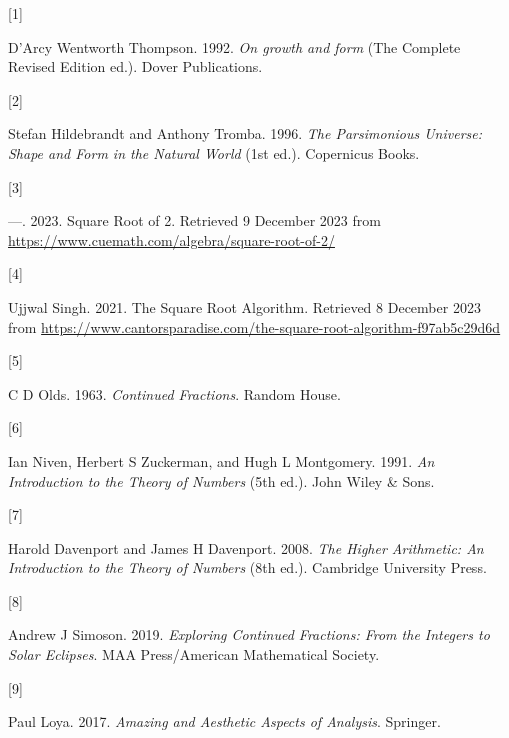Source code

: \documentclass[
  a4paper,
]{article}
\newlength{\cslhangindent}
\newlength{\csllabelwidth}
\newenvironment{CSLReferences}[2] %
 {\begin{list}{}{%
  \setlength{\itemindent}{0pt}
  \setlength{\leftmargin}{0pt}
  \setlength{\parsep}{0pt}
  \ifodd #1
   \setlength{\leftmargin}{\cslhangindent}
   \setlength{\itemindent}{-1\cslhangindent}
  \fi
  \setlength{\itemsep}{#2\baselineskip}}}
 {\end{list}}
\newcommand{\CSLLeftMargin}[1]{\parbox[t]{\csllabelwidth}{\strut#1\strut}}
\newcommand{\CSLRightInline}[1]{\parbox[t]{\linewidth - \csllabelwidth}{\strut#1\strut}}
\begin{document}
\label{refs}
\begin{CSLReferences}{0}{0}
\CSLLeftMargin{{[}1{]} }%
\CSLRightInline{D'Arcy Wentworth Thompson. 1992. \emph{On growth and
form} (The Complete Revised Edition ed.). Dover Publications.}

\CSLLeftMargin{{[}2{]} }%
\CSLRightInline{Stefan Hildebrandt and Anthony Tromba. 1996. \emph{{The
Parsimonious Universe: Shape and Form in the Natural World}} (1st ed.).
Copernicus Books.}

\CSLLeftMargin{{[}3{]} }%
\CSLRightInline{---. 2023. {Square Root of 2}. Retrieved 9 December 2023
from \url{https://www.cuemath.com/algebra/square-root-of-2/}}

\CSLLeftMargin{{[}4{]} }%
\CSLRightInline{Ujjwal Singh. 2021. {The Square Root Algorithm}.
Retrieved 8 December 2023 from
\url{https://www.cantorsparadise.com/the-square-root-algorithm-f97ab5c29d6d}}

\CSLLeftMargin{{[}5{]} }%
\CSLRightInline{C D Olds. 1963. \emph{{Continued Fractions}}. Random
House.}

\CSLLeftMargin{{[}6{]} }%
\CSLRightInline{Ian Niven, Herbert S Zuckerman, and Hugh L Montgomery.
1991. \emph{{An Introduction to the Theory of Numbers}} (5th ed.). John
Wiley \& Sons.}

\CSLLeftMargin{{[}7{]} }%
\CSLRightInline{Harold Davenport and James H Davenport. 2008. \emph{{The
Higher Arithmetic}: {An Introduction to the Theory of Numbers}} (8th
ed.). Cambridge University Press.}

\CSLLeftMargin{{[}8{]} }%
\CSLRightInline{Andrew J Simoson. 2019. \emph{{Exploring Continued
Fractions}: {From the Integers to Solar Eclipses}}. MAA Press/American
Mathematical Society.}

\CSLLeftMargin{{[}9{]} }%
\CSLRightInline{Paul Loya. 2017. \emph{{Amazing and Aesthetic Aspects of
Analysis}}. Springer.}

\end{CSLReferences}
\end{document}
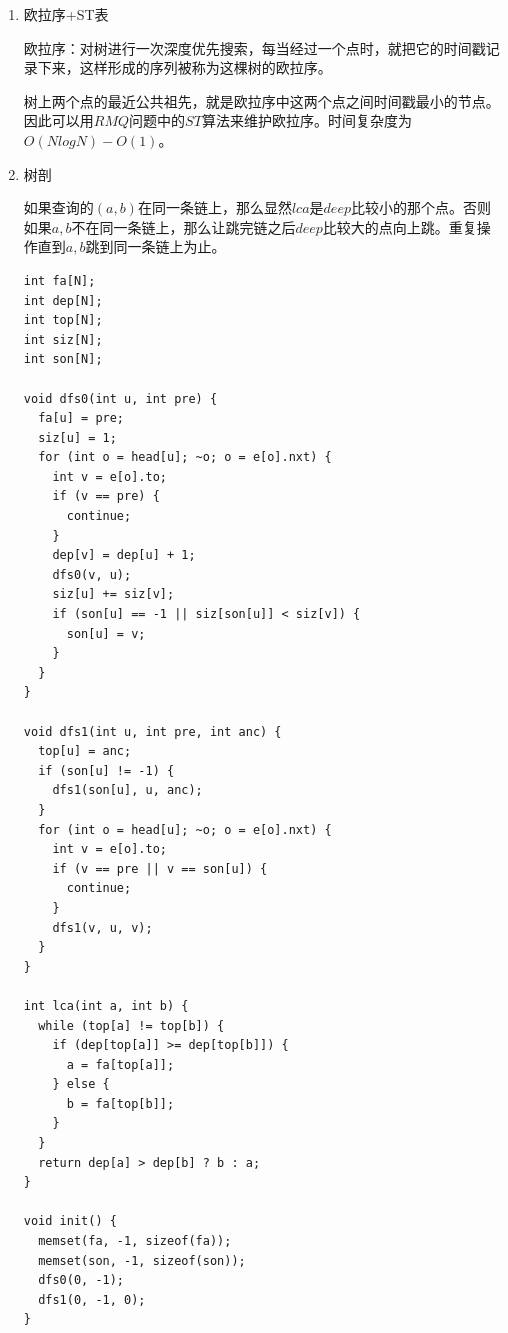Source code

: \documentclass[11pt]{article}
\begin{document}
\begin{enumerate}
\begin{verbatim}
const int N = 100000 + 5;
const int Q = 200000 + 5;

int s[N];
int lca[Q];
vector < pair <int, int> > q[N];

int get(int x) {
  return s[x] == x ? x : s[x] = get(s[x]);
}

void dfs(int u, int pre) {
  col[u] = 1;
  for (int o = head[u]; ~o; o = e[o].nxt) {
    int v = e[o].to;
    if (v == pre) {
      continue;
    }
    dfs(v, u);
    s[v] = u;
  }
  col[u] = 2;
  for (int i = 0; i < q[u].size(); ++i) {
    int v = q[u][i].first;
    if (col[v] == 2) {
      lca[q[u][i].second] = get(v);
    }
  }
}


int main() {
  for (int i = 0; i < n; ++i) {
    s[i] = i;
  }
  for (int i = 0; i < q; ++i) {
    int x = read() - 1;
    int y = read() - 1;
    q[x].push_back(make_pair(y, i));
    q[y].push_back(make_pair(x, i));
  }
  dfs(0, -1);
  return 0;
}
\end{verbatim}
\item 欧拉序+ST表
\label{sec-2-2-2-3}

欧拉序：对树进行一次深度优先搜索，每当经过一个点时，就把它的时间戳记录下来，这样形成的序列被称为这棵树的欧拉序。

树上两个点的最近公共祖先，就是欧拉序中这两个点之间时间戳最小的节点。因此可以用\(RMQ\)问题中的\(ST\)算法来维护欧拉序。时间复杂度为\(O(NlogN)-O(1)\)。

\item 树剖
\label{sec-2-2-2-4}

如果查询的\((a,b)\)在同一条链上，那么显然\(lca\)是\(deep\)比较小的那个点。否则如果\(a,b\)不在同一条链上，那么让跳完链之后\(deep\)比较大的点向上跳。重复操作直到\(a,b\)跳到同一条链上为止。

\begin{verbatim}
int fa[N];
int dep[N];
int top[N];
int siz[N];
int son[N];

void dfs0(int u, int pre) {
  fa[u] = pre;
  siz[u] = 1;
  for (int o = head[u]; ~o; o = e[o].nxt) {
    int v = e[o].to;
    if (v == pre) {
      continue;
    }
    dep[v] = dep[u] + 1;
    dfs0(v, u);
    siz[u] += siz[v];
    if (son[u] == -1 || siz[son[u]] < siz[v]) {
      son[u] = v;
    }
  }
}

void dfs1(int u, int pre, int anc) {
  top[u] = anc;
  if (son[u] != -1) {
    dfs1(son[u], u, anc);
  }
  for (int o = head[u]; ~o; o = e[o].nxt) {
    int v = e[o].to;
    if (v == pre || v == son[u]) {
      continue;
    }
    dfs1(v, u, v);
  }
}

int lca(int a, int b) {
  while (top[a] != top[b]) {
    if (dep[top[a]] >= dep[top[b]]) {
      a = fa[top[a]];
    } else {
      b = fa[top[b]];
    }
  }
  return dep[a] > dep[b] ? b : a;
}

void init() {
  memset(fa, -1, sizeof(fa));
  memset(son, -1, sizeof(son));
  dfs0(0, -1);
  dfs1(0, -1, 0);
}
\end{verbatim}
\end{enumerate}
\end{document}
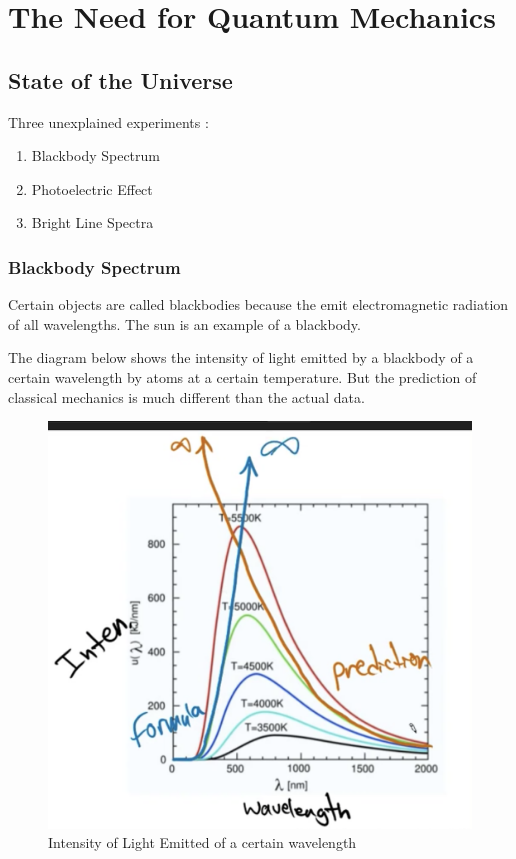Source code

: 

\chapter{The Need for Quantum Mechanics}

\bigbreak
\section{State of the Universe}

Three unexplained experiments :
\begin{enumerate}
	\item Blackbody Spectrum
	\item Photoelectric Effect
	\item Bright Line Spectra
\end{enumerate}

\subsection{Blackbody Spectrum}
Certain objects are called blackbodies because the emit electromagnetic radiation of all wavelengths. The sun is an example of a blackbody.

The diagram below shows the intensity of light emitted by a blackbody of a certain wavelength by atoms at a certain temperature.
But the prediction of classical mechanics is much different than the actual data.

\begin{figure}[ht!]
	\centering
	\includegraphics[scale=0.5]{./images/lecture_1_figure_1.png}
	\caption{Intensity of Light Emitted of a certain wavelength}
\end{figure}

#### To do:
After reading the records above, say how many lines hold the string "memset", using only a number.

#### Response to this exercise:
2